Saved data entries
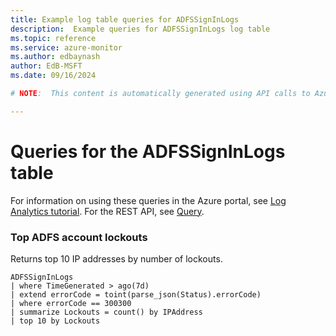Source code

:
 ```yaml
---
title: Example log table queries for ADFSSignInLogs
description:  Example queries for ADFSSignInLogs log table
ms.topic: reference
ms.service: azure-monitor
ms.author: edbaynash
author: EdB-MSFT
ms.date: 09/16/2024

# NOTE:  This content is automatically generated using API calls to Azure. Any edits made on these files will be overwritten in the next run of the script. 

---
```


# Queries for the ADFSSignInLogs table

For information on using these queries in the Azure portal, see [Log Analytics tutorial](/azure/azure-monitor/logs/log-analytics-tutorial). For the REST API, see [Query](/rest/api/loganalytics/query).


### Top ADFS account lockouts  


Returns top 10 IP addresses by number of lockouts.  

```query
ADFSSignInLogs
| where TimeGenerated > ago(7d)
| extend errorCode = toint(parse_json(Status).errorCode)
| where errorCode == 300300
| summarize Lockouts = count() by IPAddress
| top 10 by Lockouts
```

**Task item:**
Transcribe each entry exactly, pictures excluded.

**Exercise response:**
Source code

:
 ```yaml
---
title: Example log table queries for ADFSSignInLogs
description:  Example queries for ADFSSignInLogs log table
ms.topic: reference
ms.service: azure-monitor
ms.author: edbaynash
author: EdB-MSFT
ms.date: 09/16/2024

# NOTE:  This content is automatically generated using API calls to Azure. Any edits made on these files will be overwritten in the next run of the script. 

---
```


# Queries for the ADFSSignInLogs table

For information on using these queries in the Azure portal, see [Log Analytics tutorial](/azure/azure-monitor/logs/log-analytics-tutorial). For the REST API, see [Query](/rest/api/loganalytics/query).


### Top ADFS account lockouts  


Returns top 10 IP addresses by number of lockouts.  

```query
ADFSSignInLogs
| where TimeGenerated > ago(7d)
| extend errorCode = toint(parse_json(Status).errorCode)
| where errorCode == 300300
| summarize Lockouts = count() by IPAddress
| top 10 by Lockouts
```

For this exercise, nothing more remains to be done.